Читаем Жук золотой полностью

Рыжая – нет, золотая! – девушка, виновница моих невидимых миру слез. Она была вся в веснушках. Не только лицо и руки, но и плечи, грудь усыпали рыжие – для меня золотые – звездочки. Я подглядел, как она купалась в омуте протоки, уходя из лагеря вверх по течению. Тот заветный треугольник тоже был рыжим.

Елизарыч, взявший надо мной негласное шефство, спросил: «Любишь Зинку?» Я утвердительно мотнул головой. Елизарыч пожевал губами. Зубов у него почти не было, челюсть-присоска лежала в банке с водой. И прошамкал: «А сможешь ее поцеловать после того, как увидишь Зинку на очке? Ну, когда она?!..»

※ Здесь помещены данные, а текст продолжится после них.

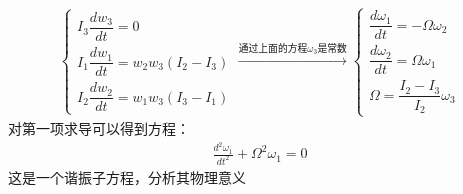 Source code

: \documentclass[UTF8,10pt]{article}
\begin{document}
\begin{gather*}
    \begin{cases}
        I_{3} \dfrac{d w_{3}}{d t}=0                                   \\[0.3cm]
        I_{1} \dfrac{d w_{1}}{d t}=w_{2} w_{3}\left(I_{2}-I_{3}\right) \\[0.3cm]
        I_{2} \dfrac{d w_{2}}{d t}=w_{1} w_{3}\left(I_{3}-I_{1}\right)
    \end{cases}
    \xrightarrow{\text{通过上面的方程$\omega_3$是常数}}
    \begin{cases}
        \dfrac{d\omega_1}{dt}=-\Omega \omega_2 \\[0.3cm]
        \dfrac{d\omega_2}{dt}=\Omega \omega_1  \\[0.3cm]
        \Omega=\dfrac{I_2-I_3}{I_2}\omega_3
    \end{cases}
\end{gather*}
对第一项求导可以得到方程：
\begin{align*}
    \frac{d^2\omega_1}{dt^2}+\Omega^2\omega_1=0
\end{align*}
这是一个谐振子方程，分析其物理意义
\end{document}
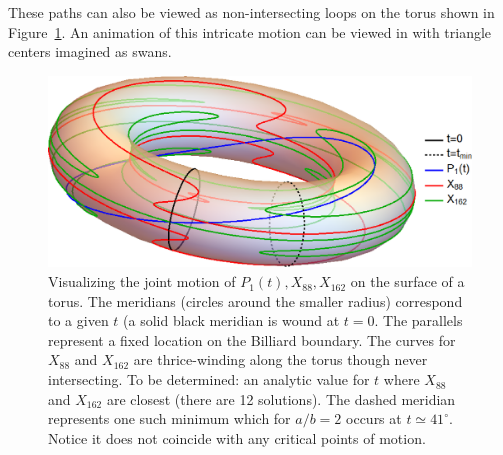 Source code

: These paths can also be viewed as non-intersecting loops on the torus shown in Figure~\ref{fig:3d-torus}. An animation of this intricate motion can be viewed in  \cite[PL\#14]{reznik2020-playlist-intriguing} with triangle centers imagined as swans.

\begin{figure}
    \centering
    \includegraphics[width=.75\textwidth]{pics/1160_torus_x88_x126_cropped.eps}
    \caption{Visualizing the joint motion of $P_1(t),X_{88},X_{162}$ on the surface of a torus. The meridians (circles around the smaller radius) correspond to a given $t$ (a solid black meridian is wound at $t=0$. The parallels represent a fixed location on the Billiard boundary. The curves for $X_{88}$ and $X_{162}$ are thrice-winding along the torus though never intersecting. To be determined: an analytic value for $t$ where $X_{88}$ and $X_{162}$ are closest (there are 12 solutions). The dashed meridian represents one such minimum which for $a/b=2$ occurs at $t{\simeq}41^\circ$. Notice it does not coincide with any critical points of motion.}
    \label{fig:3d-torus}
\end{figure}


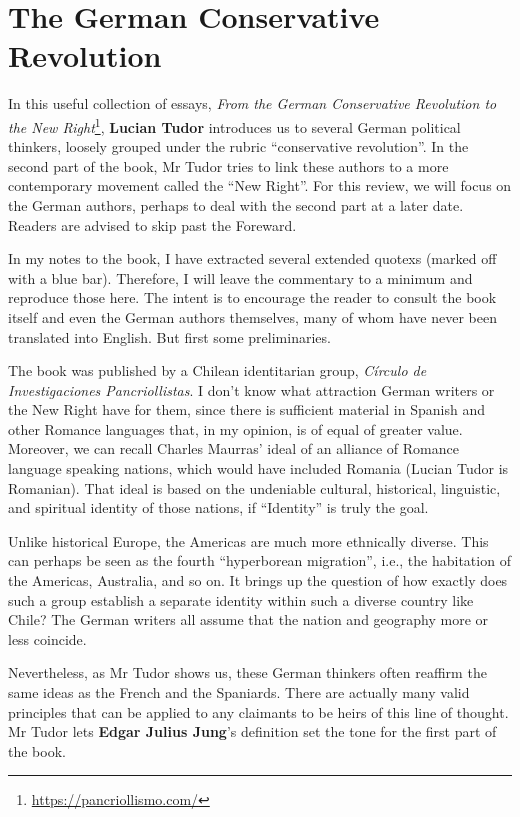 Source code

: \section{The German Conservative Revolution}

In this useful collection of essays, \textit{From the German Conservative Revolution to the New Right}\footnote{\url{https://pancriollismo.com/}}, \textbf{Lucian Tudor}
introduces us to several German political thinkers, loosely grouped under the rubric “conservative revolution”. In the
second part of the book, Mr Tudor tries to link these authors to a more contemporary movement called the “New Right”.
For this review, we will focus on the German authors, perhaps to deal with the second part at a later date. Readers are
advised to skip past the Foreward.

In my notes to the book, I have extracted several extended quotexs (marked off with a blue bar). Therefore, I will
leave the commentary to a minimum and reproduce those here. The intent is to encourage the reader to consult the book
itself and even the German authors themselves, many of whom have never been translated into English. But first some
preliminaries.

The book was published by a Chilean identitarian group, \emph{Círculo de Investigaciones Pancriollistas}. I
don't know what attraction German writers or the New Right have for them, since there is sufficient
material in Spanish and other Romance languages that, in my opinion, is of equal of greater value. Moreover, we can
recall Charles Maurras' ideal of an alliance of Romance language speaking nations, which would have
included Romania (Lucian Tudor is Romanian). That ideal is based on the undeniable cultural, historical, linguistic,
and spiritual identity of those nations, if “Identity” is truly the goal.

Unlike historical Europe, the Americas are much more ethnically diverse. This can perhaps be seen as the fourth
“hyperborean migration”, i.e., the habitation of the Americas, Australia, and so on. It brings up the question of how
exactly does such a group establish a separate identity within such a diverse country like Chile? The German writers
all assume that the nation and geography more or less coincide.

Nevertheless, as Mr Tudor shows us, these German thinkers often reaffirm the same ideas as the French and the Spaniards.
There are actually many valid principles that can be applied to any claimants to be heirs of this line of thought. Mr
Tudor lets \textbf{Edgar Julius Jung}'s definition set the tone for the first part of the book.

Я схватил лопату, подвернувшуюся под руку, и чуть не убил Елизарыча. Он заметил, как ночами я нарезаю круги возле палатки, откуда раздаются смешки, охи, характерные постанывания и шепот.

Зинка была официальной невестой Димы-очкарика. После преддипломной практики они должны были расписаться. Пузыревский разрешил поставить им отдельную палатку. Палатка стояла в неглубоком распадке, укутанном фиолетовым облаком цветущего багульника. Елизарыч иронично называл их предсвадебное место «райскими кущами». Лупейкин тоже говорил мне нечто прекрасное о зарослях багульника…

Много лет спустя я понял мудрость Елизарыча, спрятанную в намеренно циничном вопросе о неприглядной, но вполне естественной стороне жизни моей любимой. Есть алые паруса бригантины, но есть и вонючий кубрик с дыркой в палубе, куда вся команда, включая капитана, бегает по нужде. Есть отец – в черно-золотом мундире, белых перчатках и с кортиком у бедра. Но есть и отчим, втыкающий нож-финку в табуретку у дивана, где он валяется невменяемым – не подходить, прирежу!

Старый зэк спросил меня про любовь, способную нести крест, лишения, муку. И прощать бытовые подробности, пороки, недостатки – может, даже и физические – любимой женщины.

Елизарыч спросил меня про любовь не книжную, но настоящую, которую тогда, по младости лет, я не мог еще познать.

Зинка галопом скакала на жеребце по кличке Воронок. Неожиданно, словно по команде, вздымала его уздечкой. Ставила на дыбы. На спор, из двустволки, сбивала спичечный коробок, установленный на носу оморочки. Борт лодчонки из тонкой доски оставался целым! Пластичный Жора (он единственный в отряде по утрам плавал в протоке, демонстрируя на плече фиолетовую наколку «Раб СССР») попытался прижать Зинку за палаткой, в кустах.

У Зинаиды была грудь не меньше четвертого размера. Она носила обтягивающие свитера. Сосок проступал и торчал сквозь тонкую шерсть ягодкой-морошкой. Или она носила ковбойки, расстегнутые до пупа. Причем тогда еще никакой моды на раскрепощенную грудь не существовало. Зинка сама диктовала моду. Она предпочитала ходить без лифчика.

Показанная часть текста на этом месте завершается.